A dedicated server receives the video and depth streams from the capture nodes and generates the synthetic view according to the viewpoint and camera orientation selected by the user. In principle, if sufficient computing power and network capacity were available, it would be desirable to use as much information about the scene as possible to compute the virtual view. However, even the most powerful computers cannot deal in real time with problems such as multiple stereo vision, so there is little point in transmitting all available data. Recognizing this fact, and considering that real-time operation is a must for us, we dynamically selected the three reference cameras closest to the virtual viewpoint, warped them toward the virtual viewpoint using DIBR techniques, and blended their contributions to produce the synthesized foreground view.

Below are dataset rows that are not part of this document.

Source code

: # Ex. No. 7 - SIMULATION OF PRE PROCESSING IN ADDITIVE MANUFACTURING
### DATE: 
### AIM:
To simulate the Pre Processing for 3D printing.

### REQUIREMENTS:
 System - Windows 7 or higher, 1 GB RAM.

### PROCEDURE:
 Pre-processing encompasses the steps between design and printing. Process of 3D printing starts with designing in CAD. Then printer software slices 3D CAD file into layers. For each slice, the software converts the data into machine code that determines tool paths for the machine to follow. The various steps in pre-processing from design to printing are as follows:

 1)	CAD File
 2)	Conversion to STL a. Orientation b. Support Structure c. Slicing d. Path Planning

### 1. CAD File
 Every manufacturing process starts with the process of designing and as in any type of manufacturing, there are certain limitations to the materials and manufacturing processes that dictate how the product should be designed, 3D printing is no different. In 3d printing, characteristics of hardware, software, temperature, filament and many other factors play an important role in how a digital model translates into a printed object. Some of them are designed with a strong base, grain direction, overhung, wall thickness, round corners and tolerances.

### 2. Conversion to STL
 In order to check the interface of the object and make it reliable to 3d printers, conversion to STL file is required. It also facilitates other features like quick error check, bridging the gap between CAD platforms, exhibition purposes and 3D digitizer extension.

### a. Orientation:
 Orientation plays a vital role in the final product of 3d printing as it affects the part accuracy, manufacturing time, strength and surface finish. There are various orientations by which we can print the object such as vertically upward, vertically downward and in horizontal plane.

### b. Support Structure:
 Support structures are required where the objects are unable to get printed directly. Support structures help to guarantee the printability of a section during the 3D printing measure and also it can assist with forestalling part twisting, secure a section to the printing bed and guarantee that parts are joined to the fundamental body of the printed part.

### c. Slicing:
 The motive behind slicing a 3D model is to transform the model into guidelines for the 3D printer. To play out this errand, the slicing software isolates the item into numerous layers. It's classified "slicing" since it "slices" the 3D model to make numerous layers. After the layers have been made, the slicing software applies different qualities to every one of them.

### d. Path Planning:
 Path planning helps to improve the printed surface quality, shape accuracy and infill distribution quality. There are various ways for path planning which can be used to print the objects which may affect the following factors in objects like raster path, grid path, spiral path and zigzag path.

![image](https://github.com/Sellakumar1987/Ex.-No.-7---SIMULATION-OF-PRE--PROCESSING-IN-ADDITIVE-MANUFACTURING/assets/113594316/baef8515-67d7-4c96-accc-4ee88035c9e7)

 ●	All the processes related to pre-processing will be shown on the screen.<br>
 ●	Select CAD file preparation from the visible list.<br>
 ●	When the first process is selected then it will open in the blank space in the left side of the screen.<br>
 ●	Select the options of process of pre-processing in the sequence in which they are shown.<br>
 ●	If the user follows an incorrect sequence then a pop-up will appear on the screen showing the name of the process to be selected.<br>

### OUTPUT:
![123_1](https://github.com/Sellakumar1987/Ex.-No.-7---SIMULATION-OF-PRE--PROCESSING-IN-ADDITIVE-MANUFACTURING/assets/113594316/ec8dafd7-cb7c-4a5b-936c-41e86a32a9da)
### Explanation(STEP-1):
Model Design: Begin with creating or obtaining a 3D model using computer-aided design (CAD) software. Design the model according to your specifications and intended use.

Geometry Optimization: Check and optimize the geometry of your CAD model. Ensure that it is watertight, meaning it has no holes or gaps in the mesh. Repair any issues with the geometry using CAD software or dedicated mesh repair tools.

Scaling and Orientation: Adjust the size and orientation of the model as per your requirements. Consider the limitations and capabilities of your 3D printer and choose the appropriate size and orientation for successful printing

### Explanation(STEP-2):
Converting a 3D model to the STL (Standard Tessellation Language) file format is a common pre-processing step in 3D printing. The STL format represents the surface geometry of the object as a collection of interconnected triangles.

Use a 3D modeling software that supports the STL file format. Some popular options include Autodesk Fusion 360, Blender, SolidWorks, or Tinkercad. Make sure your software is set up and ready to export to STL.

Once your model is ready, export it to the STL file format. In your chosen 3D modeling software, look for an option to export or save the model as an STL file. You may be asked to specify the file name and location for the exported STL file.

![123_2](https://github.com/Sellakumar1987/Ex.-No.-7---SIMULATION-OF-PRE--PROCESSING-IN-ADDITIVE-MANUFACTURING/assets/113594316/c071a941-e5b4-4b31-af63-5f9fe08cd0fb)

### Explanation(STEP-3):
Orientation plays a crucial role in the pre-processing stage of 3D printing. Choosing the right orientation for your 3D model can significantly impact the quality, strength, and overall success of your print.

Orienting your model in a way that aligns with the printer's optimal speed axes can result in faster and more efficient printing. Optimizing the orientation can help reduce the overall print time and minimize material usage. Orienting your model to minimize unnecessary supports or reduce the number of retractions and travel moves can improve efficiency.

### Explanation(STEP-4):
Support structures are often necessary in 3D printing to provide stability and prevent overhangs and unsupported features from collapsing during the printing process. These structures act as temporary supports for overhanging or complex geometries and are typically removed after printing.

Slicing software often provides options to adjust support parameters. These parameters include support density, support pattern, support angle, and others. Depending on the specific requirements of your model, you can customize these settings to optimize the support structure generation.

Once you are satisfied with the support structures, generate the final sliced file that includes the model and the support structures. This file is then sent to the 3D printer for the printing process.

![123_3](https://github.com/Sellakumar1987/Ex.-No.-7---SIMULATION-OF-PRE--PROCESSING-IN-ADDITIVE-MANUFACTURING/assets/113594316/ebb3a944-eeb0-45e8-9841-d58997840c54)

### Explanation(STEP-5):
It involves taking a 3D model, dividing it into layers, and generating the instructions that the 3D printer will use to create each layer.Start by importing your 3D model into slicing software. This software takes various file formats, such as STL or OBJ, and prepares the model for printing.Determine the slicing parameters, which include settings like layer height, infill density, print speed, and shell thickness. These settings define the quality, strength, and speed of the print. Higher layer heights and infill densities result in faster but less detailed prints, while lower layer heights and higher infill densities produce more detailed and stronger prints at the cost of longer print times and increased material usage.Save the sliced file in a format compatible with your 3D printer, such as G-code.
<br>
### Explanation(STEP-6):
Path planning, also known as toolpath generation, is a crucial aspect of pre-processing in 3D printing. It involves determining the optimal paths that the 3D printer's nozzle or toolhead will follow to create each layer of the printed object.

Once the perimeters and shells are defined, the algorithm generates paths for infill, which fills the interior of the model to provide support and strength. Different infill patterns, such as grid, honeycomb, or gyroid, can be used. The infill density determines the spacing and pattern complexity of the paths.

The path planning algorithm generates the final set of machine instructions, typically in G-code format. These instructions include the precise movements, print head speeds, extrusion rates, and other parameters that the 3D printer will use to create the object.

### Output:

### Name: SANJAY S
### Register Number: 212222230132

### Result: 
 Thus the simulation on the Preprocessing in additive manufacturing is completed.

To reduce the amount of data to transmit and process, we note that the color of the background may change over time due to shadows or illumination changes, but not its structure (depth). Consequently, we can afford to generate a detailed model of the background depth during system calibration (offline) using techniques that are too expensive to be used in real time (e.g., Shape from Motion, Multiview Stereo), so that during online operation we only need to send depth information about the foreground. Finally, we synthesize the virtual view using a combination of layers from the background and foreground information to obtain a natural result with reduced computational cost.
FVV Live features low motion-to-photon and end-to-end latencies, enabling seamless free viewpoint navigation and immersive communications. Furthermore, FVV Live’s visual quality has been subjectively evaluated with satisfactory results, along with additional comparative tests demonstrating its preference over state-of-the-art DIBR alternatives.